To identify RCLVs, millions of 2-D Lagrangian particles (resolution of 1/32 degree) were initialized over the domain on the first day of each month and advected forward for 180 days (6 months) driven by daily surface geostrophic velocities. The details of particles advection can be found in Abernathey and Haller (2018). Our global atlas contains RCLVs with the lifespan from 30 days to 180 days detected in every integration time interval. This SCS dataset contains 30-day, 60-day, and 90-day RCLVs, for the Lagrangian eddies could live for 90 days is very few in the SCS (Fig. 01).

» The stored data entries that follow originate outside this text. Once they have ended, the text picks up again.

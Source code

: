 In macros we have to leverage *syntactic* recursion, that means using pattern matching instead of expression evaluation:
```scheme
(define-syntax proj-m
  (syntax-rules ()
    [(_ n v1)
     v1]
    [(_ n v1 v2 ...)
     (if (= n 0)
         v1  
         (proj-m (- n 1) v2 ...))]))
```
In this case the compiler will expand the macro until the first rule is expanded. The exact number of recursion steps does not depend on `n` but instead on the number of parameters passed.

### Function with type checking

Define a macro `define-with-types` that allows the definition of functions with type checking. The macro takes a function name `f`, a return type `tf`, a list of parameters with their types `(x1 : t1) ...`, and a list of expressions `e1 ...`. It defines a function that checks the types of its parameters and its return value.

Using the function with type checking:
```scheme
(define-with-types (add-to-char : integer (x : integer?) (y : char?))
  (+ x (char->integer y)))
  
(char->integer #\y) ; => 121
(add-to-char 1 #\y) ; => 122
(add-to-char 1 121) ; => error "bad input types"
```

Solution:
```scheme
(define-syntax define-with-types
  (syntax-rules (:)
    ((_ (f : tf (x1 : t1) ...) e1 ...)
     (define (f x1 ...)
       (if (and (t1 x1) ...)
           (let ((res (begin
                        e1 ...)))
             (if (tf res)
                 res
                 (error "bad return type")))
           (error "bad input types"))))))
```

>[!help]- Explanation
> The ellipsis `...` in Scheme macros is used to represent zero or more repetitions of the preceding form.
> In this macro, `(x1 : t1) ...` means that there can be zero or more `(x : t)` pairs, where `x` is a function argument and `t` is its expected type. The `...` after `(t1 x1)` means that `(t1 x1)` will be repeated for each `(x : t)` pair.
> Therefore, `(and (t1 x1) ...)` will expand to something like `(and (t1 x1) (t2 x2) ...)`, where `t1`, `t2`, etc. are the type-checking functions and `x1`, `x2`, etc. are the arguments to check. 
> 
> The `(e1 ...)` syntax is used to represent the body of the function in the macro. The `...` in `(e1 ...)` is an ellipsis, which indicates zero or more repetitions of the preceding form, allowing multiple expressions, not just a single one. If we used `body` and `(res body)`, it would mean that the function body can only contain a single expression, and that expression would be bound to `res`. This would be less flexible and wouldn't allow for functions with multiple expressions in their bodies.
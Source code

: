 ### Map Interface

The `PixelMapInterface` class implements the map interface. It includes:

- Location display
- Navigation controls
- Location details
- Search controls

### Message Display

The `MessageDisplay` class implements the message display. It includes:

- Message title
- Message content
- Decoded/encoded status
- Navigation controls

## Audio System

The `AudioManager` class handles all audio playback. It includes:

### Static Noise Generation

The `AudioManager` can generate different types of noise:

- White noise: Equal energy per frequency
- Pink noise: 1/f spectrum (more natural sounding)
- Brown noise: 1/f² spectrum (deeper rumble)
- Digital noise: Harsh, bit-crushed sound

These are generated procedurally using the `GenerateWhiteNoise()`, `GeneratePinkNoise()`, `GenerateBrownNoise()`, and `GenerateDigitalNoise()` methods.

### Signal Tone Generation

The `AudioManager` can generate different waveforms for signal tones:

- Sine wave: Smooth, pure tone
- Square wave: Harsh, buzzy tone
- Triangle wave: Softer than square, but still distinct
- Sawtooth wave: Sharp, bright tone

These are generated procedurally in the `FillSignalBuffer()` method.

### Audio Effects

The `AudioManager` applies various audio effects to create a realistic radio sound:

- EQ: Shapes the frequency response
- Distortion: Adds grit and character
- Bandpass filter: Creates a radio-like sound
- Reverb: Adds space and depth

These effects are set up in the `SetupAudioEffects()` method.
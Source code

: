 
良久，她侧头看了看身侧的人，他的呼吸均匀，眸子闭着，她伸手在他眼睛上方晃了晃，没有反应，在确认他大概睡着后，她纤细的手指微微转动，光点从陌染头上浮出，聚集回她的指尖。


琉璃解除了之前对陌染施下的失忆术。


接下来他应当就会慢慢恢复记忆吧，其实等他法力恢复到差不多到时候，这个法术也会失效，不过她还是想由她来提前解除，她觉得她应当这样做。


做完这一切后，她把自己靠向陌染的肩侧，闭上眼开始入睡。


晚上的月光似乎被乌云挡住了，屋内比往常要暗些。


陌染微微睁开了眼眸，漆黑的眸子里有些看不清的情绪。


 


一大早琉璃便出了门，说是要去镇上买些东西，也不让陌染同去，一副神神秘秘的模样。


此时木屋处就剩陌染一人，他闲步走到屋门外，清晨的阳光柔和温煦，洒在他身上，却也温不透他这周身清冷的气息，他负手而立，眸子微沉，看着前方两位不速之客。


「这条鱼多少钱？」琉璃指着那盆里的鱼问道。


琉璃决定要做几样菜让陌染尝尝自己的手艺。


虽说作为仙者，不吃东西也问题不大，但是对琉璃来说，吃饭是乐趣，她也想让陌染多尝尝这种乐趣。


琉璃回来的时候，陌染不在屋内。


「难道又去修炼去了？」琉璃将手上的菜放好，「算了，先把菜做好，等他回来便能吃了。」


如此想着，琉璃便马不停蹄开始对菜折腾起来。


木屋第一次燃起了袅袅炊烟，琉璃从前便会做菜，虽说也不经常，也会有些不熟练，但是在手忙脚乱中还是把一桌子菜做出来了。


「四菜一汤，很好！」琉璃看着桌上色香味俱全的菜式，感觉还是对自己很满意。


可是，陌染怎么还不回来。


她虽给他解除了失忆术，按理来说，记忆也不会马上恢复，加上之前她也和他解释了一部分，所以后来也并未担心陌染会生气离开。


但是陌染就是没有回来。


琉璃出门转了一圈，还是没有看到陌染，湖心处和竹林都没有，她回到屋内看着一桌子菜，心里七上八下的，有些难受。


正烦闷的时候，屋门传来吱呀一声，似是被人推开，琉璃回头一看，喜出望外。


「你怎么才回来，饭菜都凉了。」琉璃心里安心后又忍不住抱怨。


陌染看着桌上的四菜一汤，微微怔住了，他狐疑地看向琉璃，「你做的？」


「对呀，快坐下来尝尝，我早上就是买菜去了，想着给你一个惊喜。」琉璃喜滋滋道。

Fig. 01 The total numbers of RCLVs in SCS from 2010 to 2015.
The RCLVs boundaries are defined by the outermost closed and convex curves around LAVD maxima. The convexity deficiency (CD) is introduced to select the boundaries. Fig. 02 shows that the loose CD (0.5) would detect some filament incoherent structures around eddies, and the rigorous CD (0.01) would filter out some real coherent eddies, so we used a moderate CD (0.1) to select RCLVs boundaries, which is proved reasonable in the work of Tarshish et al. (2018).
Fig. 02 The 30-day RCLVs boundaries selected by different CDs in Jan. 2013.
The dataset is available on Figshare. (https://figshare.com/articles/South_China_Sea_Lagrangian_Eddies_Dataset/8044250/3)
In the dataset main directory, there are two directories named 'RCLV_info' and 'Trajectory', which are used to put RCLVs general information (RCLV id, radius, lifespan, etc.) files in CSV format and each 10 days particles positions files in NETCDF format, respectively. The general information files are grouped by year and eddy duration (e.g. 'RCLV_30day_2010.csv'). Each particles postions file is named by its unique RCLV ID (e.g. '20100101_030day_000001.nc'). After reading the RCLV ID from *.csv files, the corresponding particles trajectories files in 'Trajectory' could be matched.
- id: RCLVs ID
- date_start: Initial day
- date_end: Final day
- duration: Lifespan (day)
- area: Area (km^2)
- radius: Radius (km)
- cyc: Anticyclonic 1 & Cyclonic -1
- center_traj: The trajectories of the center points
- dx (dy): Displacement along x (y) direction (km)
- speed_x (speed_y): Phase speed along x (y) direction (m/s)
See data_visualization.ipynb.
- Abernathey, Ryan, and George Haller. "Transport by lagrangian vortices in the eastern pacific." Journal of Physical Oceanography 48.3 (2018): 667-685.
- Tarshish, Nathaniel, et al. "Identifying Lagrangian coherent vortices in a mesoscale ocean model." Ocean Modelling 130 (2018): 15-28.
- Haller, George, et al. "Defining coherent vortices objectively from the vorticity." Journal of Fluid Mechanics 795 (2016): 136-173.